◆ **Task to complete**
Pick out and copy every line below that has the word "copies".

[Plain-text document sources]
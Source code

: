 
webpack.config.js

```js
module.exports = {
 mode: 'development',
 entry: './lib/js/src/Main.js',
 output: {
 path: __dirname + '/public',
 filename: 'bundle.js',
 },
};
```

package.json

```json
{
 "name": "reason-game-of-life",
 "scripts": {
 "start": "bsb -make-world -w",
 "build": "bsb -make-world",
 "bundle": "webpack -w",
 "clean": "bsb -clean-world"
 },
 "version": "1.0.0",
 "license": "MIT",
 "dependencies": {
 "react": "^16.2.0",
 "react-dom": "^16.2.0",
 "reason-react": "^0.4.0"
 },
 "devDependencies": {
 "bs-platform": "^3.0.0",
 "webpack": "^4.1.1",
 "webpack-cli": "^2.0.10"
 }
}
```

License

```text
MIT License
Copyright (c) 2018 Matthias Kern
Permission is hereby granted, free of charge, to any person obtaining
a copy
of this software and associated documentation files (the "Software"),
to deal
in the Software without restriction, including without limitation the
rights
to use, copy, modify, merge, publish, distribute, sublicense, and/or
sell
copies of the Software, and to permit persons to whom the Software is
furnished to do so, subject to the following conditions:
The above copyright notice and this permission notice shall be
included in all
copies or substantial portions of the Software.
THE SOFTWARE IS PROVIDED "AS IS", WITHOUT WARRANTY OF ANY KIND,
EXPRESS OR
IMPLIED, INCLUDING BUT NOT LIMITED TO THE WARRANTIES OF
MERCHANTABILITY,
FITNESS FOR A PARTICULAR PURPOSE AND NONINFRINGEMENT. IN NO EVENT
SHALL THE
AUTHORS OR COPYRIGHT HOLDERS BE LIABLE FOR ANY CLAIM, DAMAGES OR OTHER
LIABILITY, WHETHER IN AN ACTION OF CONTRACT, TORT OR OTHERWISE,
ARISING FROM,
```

◆ **Solution to the exercise**
copies of the Software, and to permit persons to whom the Software is
copies or substantial portions of the Software.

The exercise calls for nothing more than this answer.